Page:Hugo - Actes et paroles - volume 6.djvu/45

La bibliothèque libre.
Le texte de cette page a été corrigé et est conforme au fac-similé.
35
FUNÉRAILLES D’ALEXANDRE DUMAS.

Cet esprit était capable de tous les miracles, même de se léguer, même de se survivre. En partant, il a trouvé moyen de rester. Cet esprit, nous ne l’avons pas perdu. Vous l’avez.

Votre père est en vous, votre renommée continue sa gloire.

Alexandre Dumas et moi, nous avions été jeunes ensemble. Je l’aimais et il m’aimait. Alexandre Dumas n’était pas moins haut par le cœur que par l’esprit. C’était une grande âme bonne.

Je ne l’avais pas vu depuis 1857 ; il était venu s’asseoir à mon foyer de proscrit, à Guernesey, et nous nous étions donné rendez-vous dans l’avenir et dans la patrie.

En septembre 1870, le moment est venu, le devoir s’est transformé pour moi ; j’ai dû retourner en France.

Hélas ! le même coup de vent a des effets contraires.

Comme je rentrais dans Paris, Alexandre Dumas venait d’en sortir. Je n’ai pas eu son dernier serrement de main.

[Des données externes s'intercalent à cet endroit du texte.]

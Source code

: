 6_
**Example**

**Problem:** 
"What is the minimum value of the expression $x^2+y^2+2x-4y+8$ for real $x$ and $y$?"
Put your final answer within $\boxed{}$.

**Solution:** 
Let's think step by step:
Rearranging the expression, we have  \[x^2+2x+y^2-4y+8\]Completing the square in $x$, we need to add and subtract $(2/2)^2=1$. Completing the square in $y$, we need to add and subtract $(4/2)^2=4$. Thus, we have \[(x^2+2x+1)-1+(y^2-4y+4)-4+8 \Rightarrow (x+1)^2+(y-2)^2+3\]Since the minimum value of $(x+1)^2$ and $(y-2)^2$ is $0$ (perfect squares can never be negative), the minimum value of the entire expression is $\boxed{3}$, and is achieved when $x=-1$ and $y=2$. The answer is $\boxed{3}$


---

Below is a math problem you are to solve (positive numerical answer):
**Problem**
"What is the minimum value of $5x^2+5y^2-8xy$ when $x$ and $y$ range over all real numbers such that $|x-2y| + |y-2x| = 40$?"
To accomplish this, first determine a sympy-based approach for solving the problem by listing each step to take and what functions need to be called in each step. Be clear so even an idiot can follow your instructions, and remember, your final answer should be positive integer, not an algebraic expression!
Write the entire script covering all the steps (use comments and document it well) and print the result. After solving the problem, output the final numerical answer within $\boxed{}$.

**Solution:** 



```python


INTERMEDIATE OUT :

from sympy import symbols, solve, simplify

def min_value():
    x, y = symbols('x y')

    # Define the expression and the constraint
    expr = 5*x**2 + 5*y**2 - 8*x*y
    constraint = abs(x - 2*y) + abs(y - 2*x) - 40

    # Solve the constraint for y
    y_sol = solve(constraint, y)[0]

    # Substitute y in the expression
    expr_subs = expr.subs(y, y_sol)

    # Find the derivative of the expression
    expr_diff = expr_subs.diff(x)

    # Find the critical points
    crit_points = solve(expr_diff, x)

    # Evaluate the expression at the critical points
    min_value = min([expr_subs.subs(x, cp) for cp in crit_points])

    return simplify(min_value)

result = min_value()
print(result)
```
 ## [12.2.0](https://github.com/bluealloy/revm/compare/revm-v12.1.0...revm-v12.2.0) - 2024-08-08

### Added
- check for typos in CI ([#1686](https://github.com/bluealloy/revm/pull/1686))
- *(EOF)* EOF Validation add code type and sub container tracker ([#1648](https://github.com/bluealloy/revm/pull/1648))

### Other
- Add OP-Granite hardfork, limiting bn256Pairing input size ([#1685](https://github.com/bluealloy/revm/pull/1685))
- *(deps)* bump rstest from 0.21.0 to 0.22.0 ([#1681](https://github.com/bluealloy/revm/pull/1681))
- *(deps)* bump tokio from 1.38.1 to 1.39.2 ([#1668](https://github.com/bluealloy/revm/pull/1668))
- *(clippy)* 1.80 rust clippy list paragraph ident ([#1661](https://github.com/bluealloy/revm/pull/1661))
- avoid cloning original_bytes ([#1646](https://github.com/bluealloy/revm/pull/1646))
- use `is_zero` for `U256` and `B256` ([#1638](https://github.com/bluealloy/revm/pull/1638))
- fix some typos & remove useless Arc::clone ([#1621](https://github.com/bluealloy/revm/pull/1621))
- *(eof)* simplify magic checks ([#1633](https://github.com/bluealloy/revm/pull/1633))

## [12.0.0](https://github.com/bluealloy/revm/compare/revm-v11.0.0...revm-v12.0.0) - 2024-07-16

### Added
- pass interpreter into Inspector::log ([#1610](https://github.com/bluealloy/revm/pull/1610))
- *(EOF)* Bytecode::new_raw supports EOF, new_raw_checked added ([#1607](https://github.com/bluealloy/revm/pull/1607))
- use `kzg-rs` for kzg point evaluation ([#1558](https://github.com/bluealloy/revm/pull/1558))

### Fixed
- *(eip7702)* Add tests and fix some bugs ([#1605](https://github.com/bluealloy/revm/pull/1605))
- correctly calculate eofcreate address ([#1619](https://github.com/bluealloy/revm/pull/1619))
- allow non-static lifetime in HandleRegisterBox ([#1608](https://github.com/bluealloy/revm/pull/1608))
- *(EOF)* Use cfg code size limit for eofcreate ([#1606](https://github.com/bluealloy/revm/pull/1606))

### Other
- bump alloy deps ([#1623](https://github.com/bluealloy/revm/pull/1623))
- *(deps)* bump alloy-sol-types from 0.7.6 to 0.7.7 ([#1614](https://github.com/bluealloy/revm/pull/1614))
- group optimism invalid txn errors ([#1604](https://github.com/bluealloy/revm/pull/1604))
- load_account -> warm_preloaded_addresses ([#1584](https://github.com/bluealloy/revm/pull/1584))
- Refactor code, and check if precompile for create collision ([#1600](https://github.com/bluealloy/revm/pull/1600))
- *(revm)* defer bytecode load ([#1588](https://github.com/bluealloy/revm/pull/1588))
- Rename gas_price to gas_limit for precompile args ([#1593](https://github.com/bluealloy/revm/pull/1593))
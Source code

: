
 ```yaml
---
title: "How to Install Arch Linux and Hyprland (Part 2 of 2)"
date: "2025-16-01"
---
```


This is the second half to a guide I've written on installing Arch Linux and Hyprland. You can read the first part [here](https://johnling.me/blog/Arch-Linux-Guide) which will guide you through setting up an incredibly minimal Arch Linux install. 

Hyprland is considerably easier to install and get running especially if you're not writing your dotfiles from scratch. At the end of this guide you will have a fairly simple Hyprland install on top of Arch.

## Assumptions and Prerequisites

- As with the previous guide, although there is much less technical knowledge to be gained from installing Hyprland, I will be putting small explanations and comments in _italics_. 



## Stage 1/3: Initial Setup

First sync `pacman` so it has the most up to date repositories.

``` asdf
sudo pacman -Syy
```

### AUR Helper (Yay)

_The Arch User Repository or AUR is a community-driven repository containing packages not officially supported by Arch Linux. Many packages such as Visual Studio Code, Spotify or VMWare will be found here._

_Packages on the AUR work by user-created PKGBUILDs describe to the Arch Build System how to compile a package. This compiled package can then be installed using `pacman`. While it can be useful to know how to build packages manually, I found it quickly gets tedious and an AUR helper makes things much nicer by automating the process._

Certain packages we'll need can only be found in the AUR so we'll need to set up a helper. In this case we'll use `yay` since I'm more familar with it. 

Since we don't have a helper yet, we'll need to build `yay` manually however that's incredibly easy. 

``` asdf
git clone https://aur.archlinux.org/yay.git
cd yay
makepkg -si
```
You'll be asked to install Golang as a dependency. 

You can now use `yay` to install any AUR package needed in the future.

Aujourd’hui je manque à son dernier cortège. Mais son âme voit la mienne. Avant peu de jours, — bientôt je le pourrai, j’espère, — je ferai ce que je n’ai pu faire en ce moment, j’irai, solitaire, dans ce champ où il repose, et cette visite qu’il a faite à mon exil, je la rendrai à son tombeau.

Cher confrère, fils de mon ami, je vous embrasse.

Victor Hugo.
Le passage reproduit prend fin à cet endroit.